### YOUR INSTRUCTIONS
Please give an exact printout of the records, without any pictures.

Dataset entries
..........

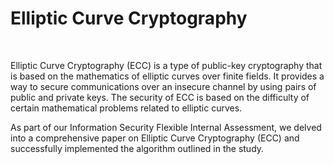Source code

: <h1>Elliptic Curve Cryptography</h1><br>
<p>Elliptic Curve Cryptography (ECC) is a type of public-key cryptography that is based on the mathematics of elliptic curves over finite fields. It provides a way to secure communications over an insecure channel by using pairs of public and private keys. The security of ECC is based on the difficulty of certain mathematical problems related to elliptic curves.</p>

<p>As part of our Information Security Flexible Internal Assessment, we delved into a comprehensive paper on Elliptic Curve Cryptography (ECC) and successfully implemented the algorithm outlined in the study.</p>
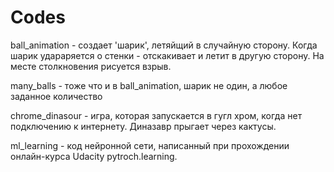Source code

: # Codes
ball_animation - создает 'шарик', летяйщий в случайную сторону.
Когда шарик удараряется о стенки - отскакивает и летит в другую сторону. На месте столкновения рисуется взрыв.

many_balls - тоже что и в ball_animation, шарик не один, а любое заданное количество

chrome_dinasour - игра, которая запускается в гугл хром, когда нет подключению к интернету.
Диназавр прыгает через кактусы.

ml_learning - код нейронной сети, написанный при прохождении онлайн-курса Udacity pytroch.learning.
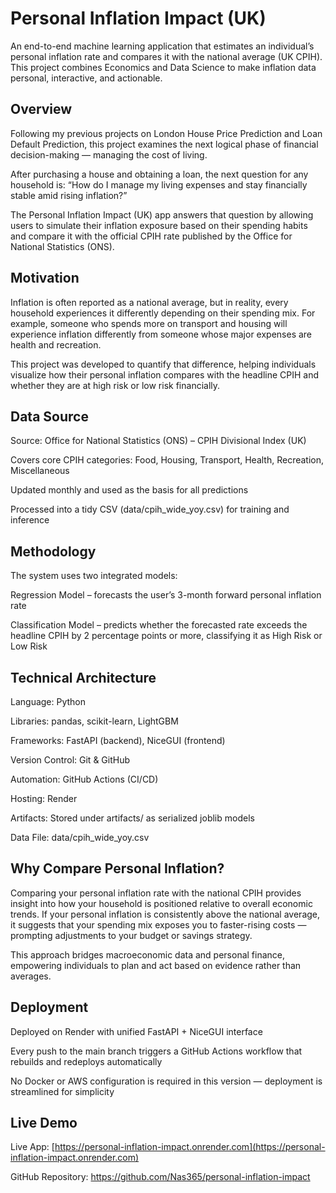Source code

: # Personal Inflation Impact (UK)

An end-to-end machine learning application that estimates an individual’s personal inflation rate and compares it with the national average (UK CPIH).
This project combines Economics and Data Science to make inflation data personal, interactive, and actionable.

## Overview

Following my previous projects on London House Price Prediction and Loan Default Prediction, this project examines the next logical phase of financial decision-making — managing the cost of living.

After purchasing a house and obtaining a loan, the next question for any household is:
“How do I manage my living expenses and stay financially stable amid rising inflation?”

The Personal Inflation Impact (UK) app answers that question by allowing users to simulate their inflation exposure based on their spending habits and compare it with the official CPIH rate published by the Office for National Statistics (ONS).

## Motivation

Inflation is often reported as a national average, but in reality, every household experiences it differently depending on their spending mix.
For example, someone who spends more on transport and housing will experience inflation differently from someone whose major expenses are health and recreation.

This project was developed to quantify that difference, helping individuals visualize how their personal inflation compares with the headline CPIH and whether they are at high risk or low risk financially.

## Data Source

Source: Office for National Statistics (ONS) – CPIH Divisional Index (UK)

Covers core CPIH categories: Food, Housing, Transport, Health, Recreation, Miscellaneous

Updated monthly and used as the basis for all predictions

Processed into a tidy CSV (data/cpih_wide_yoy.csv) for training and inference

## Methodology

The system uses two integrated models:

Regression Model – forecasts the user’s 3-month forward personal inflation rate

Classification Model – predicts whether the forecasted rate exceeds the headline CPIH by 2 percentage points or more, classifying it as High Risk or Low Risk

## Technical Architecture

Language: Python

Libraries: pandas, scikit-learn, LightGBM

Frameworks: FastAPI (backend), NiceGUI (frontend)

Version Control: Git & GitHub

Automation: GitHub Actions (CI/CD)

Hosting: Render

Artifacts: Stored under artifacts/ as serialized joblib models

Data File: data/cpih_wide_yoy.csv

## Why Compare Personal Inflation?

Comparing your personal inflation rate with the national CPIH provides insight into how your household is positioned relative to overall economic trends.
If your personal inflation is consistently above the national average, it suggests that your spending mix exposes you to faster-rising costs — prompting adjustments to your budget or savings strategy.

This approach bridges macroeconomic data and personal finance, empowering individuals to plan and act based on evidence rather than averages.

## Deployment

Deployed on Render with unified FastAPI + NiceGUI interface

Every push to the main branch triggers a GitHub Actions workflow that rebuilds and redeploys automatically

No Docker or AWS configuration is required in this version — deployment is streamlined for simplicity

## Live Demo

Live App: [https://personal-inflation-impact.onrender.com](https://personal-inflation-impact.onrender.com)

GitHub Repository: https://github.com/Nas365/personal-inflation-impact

..........

### REPLY TO THE TASK
Source code

: <h1>Elliptic Curve Cryptography</h1><br>
<p>Elliptic Curve Cryptography (ECC) is a type of public-key cryptography that is based on the mathematics of elliptic curves over finite fields. It provides a way to secure communications over an insecure channel by using pairs of public and private keys. The security of ECC is based on the difficulty of certain mathematical problems related to elliptic curves.</p>

<p>As part of our Information Security Flexible Internal Assessment, we delved into a comprehensive paper on Elliptic Curve Cryptography (ECC) and successfully implemented the algorithm outlined in the study.</p>
Source code

: # Codes
ball_animation - создает 'шарик', летяйщий в случайную сторону.
Когда шарик удараряется о стенки - отскакивает и летит в другую сторону. На месте столкновения рисуется взрыв.

many_balls - тоже что и в ball_animation, шарик не один, а любое заданное количество

chrome_dinasour - игра, которая запускается в гугл хром, когда нет подключению к интернету.
Диназавр прыгает через кактусы.

ml_learning - код нейронной сети, написанный при прохождении онлайн-курса Udacity pytroch.learning.
Source code

: # Personal Inflation Impact (UK)

An end-to-end machine learning application that estimates an individual’s personal inflation rate and compares it with the national average (UK CPIH).
This project combines Economics and Data Science to make inflation data personal, interactive, and actionable.

## Overview

Following my previous projects on London House Price Prediction and Loan Default Prediction, this project examines the next logical phase of financial decision-making — managing the cost of living.

After purchasing a house and obtaining a loan, the next question for any household is:
“How do I manage my living expenses and stay financially stable amid rising inflation?”

The Personal Inflation Impact (UK) app answers that question by allowing users to simulate their inflation exposure based on their spending habits and compare it with the official CPIH rate published by the Office for National Statistics (ONS).

## Motivation

Inflation is often reported as a national average, but in reality, every household experiences it differently depending on their spending mix.
For example, someone who spends more on transport and housing will experience inflation differently from someone whose major expenses are health and recreation.

This project was developed to quantify that difference, helping individuals visualize how their personal inflation compares with the headline CPIH and whether they are at high risk or low risk financially.

## Data Source

Source: Office for National Statistics (ONS) – CPIH Divisional Index (UK)

Covers core CPIH categories: Food, Housing, Transport, Health, Recreation, Miscellaneous

Updated monthly and used as the basis for all predictions

Processed into a tidy CSV (data/cpih_wide_yoy.csv) for training and inference

## Methodology

The system uses two integrated models:

Regression Model – forecasts the user’s 3-month forward personal inflation rate

Classification Model – predicts whether the forecasted rate exceeds the headline CPIH by 2 percentage points or more, classifying it as High Risk or Low Risk

## Technical Architecture

Language: Python

Libraries: pandas, scikit-learn, LightGBM

Frameworks: FastAPI (backend), NiceGUI (frontend)

Version Control: Git & GitHub

Automation: GitHub Actions (CI/CD)

Hosting: Render

Artifacts: Stored under artifacts/ as serialized joblib models

Data File: data/cpih_wide_yoy.csv

## Why Compare Personal Inflation?

Comparing your personal inflation rate with the national CPIH provides insight into how your household is positioned relative to overall economic trends.
If your personal inflation is consistently above the national average, it suggests that your spending mix exposes you to faster-rising costs — prompting adjustments to your budget or savings strategy.

This approach bridges macroeconomic data and personal finance, empowering individuals to plan and act based on evidence rather than averages.

## Deployment

Deployed on Render with unified FastAPI + NiceGUI interface

Every push to the main branch triggers a GitHub Actions workflow that rebuilds and redeploys automatically

No Docker or AWS configuration is required in this version — deployment is streamlined for simplicity

## Live Demo

Live App: [https://personal-inflation-impact.onrender.com](https://personal-inflation-impact.onrender.com)

GitHub Repository: https://github.com/Nas365/personal-inflation-impact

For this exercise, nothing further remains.